***** STUDY MATERIAL

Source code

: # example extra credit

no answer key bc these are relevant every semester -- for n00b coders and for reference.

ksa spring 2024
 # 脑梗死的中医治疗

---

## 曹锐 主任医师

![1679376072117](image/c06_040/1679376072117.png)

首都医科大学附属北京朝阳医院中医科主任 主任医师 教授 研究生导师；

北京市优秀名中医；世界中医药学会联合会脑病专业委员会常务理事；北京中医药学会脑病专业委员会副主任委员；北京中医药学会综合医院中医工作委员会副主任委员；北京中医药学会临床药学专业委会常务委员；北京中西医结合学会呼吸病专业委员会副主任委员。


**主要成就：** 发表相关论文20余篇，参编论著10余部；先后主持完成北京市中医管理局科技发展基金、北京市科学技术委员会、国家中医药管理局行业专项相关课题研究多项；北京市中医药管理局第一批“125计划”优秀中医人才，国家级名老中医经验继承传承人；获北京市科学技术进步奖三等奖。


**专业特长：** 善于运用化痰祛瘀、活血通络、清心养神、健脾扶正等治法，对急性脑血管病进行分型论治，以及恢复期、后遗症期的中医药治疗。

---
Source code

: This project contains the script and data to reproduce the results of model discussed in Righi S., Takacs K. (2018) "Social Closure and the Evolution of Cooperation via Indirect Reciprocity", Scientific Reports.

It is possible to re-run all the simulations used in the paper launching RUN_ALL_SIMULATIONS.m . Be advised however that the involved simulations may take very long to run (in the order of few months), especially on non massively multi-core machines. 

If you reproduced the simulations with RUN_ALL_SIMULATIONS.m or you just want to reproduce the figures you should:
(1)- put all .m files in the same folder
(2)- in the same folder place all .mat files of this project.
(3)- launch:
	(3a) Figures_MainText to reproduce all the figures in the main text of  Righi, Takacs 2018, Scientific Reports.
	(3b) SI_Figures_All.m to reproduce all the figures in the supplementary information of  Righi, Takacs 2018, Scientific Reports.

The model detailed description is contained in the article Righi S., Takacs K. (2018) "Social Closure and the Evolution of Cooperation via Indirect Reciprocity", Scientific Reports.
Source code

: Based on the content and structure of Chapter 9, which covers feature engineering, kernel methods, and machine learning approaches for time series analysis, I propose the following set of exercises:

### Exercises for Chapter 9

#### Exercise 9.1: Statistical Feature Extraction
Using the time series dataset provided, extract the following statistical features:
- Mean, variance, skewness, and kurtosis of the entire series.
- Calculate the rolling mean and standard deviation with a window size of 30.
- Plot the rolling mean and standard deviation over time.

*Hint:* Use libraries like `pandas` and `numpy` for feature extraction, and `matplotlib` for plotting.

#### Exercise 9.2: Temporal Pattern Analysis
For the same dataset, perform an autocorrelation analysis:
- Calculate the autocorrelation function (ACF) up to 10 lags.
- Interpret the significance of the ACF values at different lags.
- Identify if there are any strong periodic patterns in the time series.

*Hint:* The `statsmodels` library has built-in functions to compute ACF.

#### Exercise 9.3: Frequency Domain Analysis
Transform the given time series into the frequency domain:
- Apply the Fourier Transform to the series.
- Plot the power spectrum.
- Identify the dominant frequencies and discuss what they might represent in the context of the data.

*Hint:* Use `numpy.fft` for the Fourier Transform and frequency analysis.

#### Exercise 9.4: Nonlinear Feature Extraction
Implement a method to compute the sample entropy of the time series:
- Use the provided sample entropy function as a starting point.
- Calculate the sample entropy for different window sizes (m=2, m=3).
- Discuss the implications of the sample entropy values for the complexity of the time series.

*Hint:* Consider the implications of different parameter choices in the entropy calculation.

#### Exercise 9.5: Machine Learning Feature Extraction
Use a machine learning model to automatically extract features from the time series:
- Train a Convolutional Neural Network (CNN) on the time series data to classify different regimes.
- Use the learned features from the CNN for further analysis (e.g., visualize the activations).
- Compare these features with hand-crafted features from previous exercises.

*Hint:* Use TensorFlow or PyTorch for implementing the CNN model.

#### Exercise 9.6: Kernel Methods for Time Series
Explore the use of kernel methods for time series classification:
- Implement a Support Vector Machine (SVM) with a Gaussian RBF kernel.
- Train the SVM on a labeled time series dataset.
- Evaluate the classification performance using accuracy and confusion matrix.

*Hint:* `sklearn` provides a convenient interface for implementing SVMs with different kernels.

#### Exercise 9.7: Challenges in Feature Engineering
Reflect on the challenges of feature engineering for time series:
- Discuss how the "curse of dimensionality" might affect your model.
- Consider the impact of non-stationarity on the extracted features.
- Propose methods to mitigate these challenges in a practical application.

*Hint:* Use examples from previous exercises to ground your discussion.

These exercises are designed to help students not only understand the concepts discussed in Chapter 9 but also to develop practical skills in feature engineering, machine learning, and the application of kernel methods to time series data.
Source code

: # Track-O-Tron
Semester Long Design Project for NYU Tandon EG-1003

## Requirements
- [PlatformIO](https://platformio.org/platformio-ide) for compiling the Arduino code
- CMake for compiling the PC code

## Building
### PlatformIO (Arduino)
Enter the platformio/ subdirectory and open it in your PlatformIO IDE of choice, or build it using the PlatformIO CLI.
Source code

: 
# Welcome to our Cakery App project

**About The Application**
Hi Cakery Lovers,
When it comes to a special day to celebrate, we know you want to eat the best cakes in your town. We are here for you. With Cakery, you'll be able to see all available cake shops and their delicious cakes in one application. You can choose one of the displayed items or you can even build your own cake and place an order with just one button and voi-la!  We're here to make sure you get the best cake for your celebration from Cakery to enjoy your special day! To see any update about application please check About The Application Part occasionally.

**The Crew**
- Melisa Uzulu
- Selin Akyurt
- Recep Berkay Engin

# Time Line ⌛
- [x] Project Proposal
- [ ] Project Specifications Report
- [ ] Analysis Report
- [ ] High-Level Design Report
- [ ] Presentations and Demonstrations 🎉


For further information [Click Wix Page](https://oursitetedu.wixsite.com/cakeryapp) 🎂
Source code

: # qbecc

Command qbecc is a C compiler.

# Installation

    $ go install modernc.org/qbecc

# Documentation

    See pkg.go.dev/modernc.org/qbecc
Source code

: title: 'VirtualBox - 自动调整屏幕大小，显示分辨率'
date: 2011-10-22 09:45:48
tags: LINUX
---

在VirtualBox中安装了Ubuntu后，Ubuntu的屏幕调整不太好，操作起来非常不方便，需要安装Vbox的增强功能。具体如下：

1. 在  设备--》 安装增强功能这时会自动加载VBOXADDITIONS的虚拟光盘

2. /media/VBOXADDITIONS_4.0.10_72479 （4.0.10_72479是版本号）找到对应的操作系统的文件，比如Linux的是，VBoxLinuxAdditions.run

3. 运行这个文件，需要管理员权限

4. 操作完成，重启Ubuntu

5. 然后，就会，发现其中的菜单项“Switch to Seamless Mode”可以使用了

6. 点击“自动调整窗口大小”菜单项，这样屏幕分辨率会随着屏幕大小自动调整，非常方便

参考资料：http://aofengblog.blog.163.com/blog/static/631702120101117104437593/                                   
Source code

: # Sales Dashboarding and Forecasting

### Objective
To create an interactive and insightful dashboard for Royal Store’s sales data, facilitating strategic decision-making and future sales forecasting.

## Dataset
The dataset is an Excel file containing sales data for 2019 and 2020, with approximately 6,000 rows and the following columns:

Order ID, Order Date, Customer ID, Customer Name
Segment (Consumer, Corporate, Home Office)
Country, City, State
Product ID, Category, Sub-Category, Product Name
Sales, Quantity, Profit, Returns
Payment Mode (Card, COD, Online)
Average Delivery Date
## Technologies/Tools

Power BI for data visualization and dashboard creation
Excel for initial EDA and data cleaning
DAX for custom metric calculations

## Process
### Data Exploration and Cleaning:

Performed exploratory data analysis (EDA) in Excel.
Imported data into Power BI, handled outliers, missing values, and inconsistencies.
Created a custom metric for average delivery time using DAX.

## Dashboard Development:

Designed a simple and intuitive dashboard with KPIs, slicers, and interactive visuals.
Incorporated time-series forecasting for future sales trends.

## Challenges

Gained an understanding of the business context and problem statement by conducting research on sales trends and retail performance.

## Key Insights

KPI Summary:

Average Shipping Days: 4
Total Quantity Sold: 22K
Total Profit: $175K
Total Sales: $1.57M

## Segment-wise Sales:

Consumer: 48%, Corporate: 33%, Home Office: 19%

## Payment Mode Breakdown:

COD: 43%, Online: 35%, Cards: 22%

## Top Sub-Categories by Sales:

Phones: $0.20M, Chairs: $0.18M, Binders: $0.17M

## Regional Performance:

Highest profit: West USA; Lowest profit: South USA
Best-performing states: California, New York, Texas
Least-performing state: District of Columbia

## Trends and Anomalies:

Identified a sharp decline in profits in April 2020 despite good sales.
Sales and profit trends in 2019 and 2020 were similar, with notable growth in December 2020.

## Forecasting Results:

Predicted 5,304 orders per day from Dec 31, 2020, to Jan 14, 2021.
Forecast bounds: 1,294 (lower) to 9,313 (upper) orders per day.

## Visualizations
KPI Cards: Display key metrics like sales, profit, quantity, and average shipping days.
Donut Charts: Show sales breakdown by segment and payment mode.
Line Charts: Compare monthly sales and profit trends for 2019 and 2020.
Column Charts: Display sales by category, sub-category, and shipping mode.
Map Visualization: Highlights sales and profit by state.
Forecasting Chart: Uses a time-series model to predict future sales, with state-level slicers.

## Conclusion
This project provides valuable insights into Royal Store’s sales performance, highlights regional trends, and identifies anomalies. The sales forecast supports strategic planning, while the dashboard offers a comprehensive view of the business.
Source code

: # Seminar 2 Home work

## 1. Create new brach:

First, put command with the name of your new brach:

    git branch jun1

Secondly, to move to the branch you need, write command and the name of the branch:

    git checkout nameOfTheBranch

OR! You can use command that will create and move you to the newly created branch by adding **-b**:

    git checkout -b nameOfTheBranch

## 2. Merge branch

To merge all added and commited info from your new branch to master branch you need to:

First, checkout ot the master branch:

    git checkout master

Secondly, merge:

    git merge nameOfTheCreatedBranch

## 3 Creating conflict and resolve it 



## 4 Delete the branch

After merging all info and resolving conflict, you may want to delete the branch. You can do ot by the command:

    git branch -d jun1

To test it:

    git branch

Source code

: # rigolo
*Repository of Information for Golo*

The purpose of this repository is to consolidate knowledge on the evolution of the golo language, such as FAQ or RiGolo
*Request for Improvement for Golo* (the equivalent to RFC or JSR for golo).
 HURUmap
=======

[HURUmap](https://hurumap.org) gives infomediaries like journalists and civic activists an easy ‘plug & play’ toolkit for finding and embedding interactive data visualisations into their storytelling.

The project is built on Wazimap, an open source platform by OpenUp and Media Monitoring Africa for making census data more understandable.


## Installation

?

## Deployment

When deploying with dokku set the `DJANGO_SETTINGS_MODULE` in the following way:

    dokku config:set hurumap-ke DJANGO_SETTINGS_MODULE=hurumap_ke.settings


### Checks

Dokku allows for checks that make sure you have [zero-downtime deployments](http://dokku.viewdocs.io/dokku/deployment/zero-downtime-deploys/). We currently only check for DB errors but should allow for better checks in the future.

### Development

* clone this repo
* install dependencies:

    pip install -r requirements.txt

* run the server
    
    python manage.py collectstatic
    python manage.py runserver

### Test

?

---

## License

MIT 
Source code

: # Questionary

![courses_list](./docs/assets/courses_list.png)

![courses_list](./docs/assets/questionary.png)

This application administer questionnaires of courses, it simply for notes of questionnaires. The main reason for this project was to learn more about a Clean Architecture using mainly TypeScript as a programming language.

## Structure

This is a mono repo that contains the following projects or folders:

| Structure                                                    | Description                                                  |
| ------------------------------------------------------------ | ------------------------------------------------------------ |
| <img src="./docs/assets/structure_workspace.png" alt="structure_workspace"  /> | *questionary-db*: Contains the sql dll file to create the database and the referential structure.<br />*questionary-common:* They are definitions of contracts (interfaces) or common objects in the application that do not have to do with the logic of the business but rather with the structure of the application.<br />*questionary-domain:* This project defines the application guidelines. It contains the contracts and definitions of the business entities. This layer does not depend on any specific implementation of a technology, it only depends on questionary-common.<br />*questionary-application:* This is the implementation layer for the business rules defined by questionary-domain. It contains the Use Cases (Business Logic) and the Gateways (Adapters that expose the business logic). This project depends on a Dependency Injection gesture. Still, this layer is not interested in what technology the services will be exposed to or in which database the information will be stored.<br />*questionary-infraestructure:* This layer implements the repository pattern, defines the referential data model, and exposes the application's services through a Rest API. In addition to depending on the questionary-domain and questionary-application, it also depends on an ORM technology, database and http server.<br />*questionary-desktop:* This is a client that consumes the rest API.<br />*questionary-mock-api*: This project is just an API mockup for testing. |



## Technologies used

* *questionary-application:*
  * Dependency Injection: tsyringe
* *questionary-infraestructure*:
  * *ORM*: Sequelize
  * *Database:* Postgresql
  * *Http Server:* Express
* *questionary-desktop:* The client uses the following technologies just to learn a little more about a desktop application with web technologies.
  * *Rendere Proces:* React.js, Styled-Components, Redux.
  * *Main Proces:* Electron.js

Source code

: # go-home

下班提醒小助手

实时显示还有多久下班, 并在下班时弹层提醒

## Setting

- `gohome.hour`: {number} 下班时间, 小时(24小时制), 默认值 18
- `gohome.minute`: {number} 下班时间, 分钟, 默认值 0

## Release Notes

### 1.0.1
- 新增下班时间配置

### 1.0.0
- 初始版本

**********

*EXERCISE AIM*
Among the records above, find the lines that contain "gohome" and copy every one.

*RESPONSE AREA*
- `gohome.hour`: {number} 下班时间, 小时(24小时制), 默认值 18
- `gohome.minute`: {number} 下班时间, 分钟, 默认值 0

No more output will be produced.